[Stored records]
⁂
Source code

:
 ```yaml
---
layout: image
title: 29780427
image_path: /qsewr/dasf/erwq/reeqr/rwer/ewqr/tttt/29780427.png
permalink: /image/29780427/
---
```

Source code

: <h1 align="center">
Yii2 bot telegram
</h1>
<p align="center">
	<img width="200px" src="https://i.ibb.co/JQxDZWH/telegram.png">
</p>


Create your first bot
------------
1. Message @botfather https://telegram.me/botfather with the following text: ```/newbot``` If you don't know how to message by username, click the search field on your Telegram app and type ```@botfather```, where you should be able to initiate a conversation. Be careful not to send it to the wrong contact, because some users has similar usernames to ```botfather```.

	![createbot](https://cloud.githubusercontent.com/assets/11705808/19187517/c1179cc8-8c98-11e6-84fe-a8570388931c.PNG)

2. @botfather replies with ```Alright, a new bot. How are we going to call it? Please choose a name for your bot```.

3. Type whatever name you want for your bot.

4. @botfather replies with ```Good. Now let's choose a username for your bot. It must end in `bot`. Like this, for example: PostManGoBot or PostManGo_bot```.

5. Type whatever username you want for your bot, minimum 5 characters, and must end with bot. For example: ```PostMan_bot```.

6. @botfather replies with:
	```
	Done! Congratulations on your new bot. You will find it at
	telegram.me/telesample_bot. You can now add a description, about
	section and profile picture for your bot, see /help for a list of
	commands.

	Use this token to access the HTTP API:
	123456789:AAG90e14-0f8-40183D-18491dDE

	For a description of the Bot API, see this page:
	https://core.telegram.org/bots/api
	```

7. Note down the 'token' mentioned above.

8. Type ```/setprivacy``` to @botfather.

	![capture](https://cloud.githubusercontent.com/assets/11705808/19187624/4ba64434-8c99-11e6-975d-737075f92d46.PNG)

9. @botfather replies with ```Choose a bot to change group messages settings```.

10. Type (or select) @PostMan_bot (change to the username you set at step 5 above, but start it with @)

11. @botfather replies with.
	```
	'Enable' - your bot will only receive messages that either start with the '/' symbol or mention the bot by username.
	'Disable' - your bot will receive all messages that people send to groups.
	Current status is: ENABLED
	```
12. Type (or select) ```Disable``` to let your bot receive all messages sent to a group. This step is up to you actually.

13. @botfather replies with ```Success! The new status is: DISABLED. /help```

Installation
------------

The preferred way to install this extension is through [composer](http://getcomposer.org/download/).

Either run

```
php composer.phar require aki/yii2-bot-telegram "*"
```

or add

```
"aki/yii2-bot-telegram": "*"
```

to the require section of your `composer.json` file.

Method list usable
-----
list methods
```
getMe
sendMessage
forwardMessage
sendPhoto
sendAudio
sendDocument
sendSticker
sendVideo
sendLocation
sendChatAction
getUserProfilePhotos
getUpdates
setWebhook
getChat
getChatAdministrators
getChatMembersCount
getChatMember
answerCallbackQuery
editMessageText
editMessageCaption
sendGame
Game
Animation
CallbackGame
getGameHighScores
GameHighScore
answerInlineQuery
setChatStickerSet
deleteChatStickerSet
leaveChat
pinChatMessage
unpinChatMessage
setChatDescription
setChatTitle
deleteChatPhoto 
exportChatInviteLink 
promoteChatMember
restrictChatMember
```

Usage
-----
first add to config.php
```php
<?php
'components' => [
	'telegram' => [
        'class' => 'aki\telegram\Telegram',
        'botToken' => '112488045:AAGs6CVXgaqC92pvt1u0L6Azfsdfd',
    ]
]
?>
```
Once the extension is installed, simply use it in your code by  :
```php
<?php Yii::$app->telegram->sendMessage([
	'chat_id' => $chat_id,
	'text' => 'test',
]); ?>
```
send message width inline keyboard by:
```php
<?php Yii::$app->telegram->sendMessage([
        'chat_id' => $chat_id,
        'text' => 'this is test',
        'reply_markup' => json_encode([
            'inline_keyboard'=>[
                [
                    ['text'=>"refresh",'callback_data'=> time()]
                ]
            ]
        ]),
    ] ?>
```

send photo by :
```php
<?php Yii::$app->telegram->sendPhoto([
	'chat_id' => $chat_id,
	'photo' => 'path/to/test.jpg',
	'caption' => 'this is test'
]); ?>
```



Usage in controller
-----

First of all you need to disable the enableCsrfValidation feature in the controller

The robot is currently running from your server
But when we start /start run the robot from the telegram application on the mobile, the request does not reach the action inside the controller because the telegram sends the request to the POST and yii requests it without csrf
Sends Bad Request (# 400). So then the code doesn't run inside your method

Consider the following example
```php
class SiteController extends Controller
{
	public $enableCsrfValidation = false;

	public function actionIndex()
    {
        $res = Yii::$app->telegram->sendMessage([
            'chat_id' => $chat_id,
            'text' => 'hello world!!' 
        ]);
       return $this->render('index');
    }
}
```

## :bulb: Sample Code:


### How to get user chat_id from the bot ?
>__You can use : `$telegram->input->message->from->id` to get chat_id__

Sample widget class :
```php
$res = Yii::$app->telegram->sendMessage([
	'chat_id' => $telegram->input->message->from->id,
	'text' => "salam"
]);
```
⁂
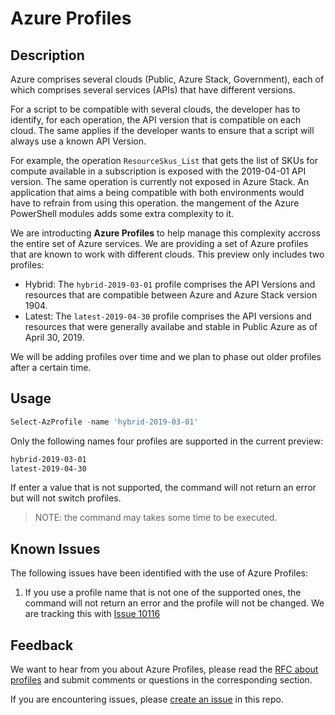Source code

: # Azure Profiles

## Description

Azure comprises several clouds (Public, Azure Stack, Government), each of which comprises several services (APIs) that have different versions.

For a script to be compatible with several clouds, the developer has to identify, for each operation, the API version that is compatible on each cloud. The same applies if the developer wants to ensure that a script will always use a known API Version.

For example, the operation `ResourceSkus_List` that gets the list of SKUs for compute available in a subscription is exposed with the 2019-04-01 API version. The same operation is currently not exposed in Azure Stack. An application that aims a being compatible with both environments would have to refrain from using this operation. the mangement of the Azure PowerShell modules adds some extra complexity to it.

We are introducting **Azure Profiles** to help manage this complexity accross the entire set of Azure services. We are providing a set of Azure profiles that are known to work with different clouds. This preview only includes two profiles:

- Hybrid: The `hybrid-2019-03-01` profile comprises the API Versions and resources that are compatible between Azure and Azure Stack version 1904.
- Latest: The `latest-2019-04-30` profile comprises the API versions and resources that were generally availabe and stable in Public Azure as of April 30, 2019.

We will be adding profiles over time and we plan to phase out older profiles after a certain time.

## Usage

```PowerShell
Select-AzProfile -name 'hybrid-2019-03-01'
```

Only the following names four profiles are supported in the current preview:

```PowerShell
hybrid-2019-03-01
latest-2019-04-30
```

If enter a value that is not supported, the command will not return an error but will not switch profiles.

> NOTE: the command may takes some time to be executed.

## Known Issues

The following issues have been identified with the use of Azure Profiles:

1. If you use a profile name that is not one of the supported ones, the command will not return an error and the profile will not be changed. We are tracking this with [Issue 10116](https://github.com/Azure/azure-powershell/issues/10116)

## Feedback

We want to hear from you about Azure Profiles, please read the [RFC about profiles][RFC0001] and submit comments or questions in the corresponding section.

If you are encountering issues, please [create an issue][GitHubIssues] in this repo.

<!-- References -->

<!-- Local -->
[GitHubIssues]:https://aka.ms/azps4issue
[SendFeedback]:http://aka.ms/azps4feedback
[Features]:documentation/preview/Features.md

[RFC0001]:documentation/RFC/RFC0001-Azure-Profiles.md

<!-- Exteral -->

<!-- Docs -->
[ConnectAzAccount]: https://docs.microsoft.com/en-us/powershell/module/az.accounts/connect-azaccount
⁂
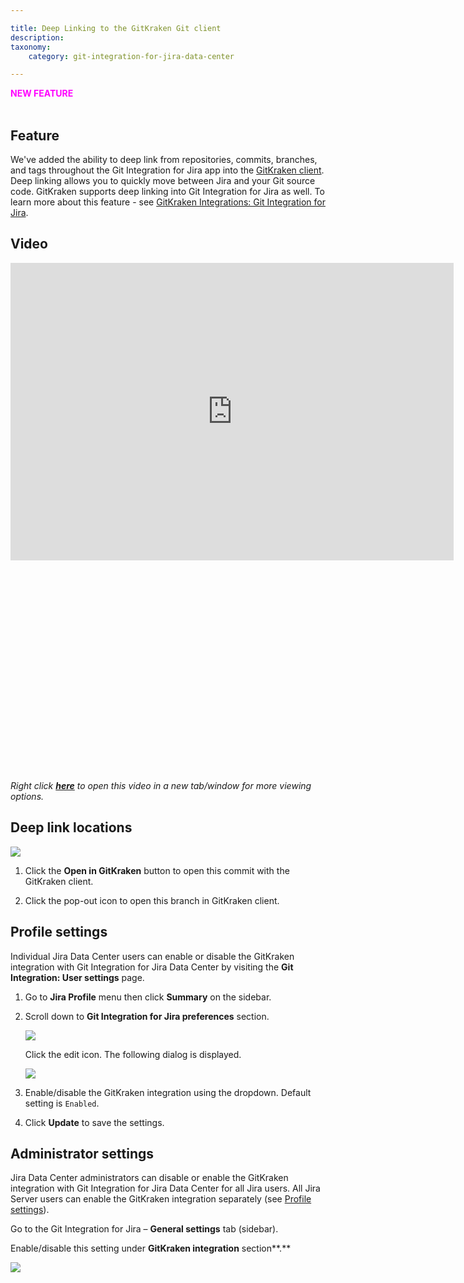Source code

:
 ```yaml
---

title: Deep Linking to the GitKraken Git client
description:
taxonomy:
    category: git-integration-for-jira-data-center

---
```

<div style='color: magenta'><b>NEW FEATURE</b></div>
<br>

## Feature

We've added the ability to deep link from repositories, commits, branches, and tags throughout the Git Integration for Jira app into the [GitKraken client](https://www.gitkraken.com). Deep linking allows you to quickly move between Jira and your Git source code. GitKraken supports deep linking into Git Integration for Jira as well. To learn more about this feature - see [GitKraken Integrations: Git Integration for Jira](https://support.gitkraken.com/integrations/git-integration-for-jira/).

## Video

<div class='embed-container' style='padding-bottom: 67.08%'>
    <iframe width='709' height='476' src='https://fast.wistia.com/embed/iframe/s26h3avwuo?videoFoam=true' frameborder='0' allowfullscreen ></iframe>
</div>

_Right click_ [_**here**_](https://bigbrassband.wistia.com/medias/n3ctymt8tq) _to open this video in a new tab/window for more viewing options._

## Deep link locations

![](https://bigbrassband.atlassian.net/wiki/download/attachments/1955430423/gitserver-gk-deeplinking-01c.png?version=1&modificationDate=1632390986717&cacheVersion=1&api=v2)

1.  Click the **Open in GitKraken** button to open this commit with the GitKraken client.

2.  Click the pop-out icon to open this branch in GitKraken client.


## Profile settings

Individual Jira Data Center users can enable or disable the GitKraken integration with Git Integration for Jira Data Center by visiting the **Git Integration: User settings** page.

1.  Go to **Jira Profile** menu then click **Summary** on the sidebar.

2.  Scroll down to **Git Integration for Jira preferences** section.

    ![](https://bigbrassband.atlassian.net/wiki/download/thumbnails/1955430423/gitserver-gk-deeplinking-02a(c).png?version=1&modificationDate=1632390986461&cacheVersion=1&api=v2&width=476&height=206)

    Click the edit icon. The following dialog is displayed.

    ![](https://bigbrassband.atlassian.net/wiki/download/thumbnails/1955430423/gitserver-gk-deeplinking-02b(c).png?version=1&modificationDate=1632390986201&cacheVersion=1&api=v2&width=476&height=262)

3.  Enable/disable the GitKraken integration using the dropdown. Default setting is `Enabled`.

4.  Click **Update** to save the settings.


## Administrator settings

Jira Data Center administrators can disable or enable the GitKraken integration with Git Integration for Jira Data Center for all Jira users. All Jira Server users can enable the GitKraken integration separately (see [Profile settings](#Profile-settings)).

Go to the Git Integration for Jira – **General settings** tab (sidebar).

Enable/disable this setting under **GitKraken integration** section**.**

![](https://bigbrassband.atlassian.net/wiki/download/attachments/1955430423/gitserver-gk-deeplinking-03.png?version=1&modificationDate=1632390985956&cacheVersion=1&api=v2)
⁂
THE PROBLEM: If a line in the data holds the string "style", copy that line.

WRITTEN SOLUTION:
<div style='color: magenta'><b>NEW FEATURE</b></div>
<div class='embed-container' style='padding-bottom: 67.08%'>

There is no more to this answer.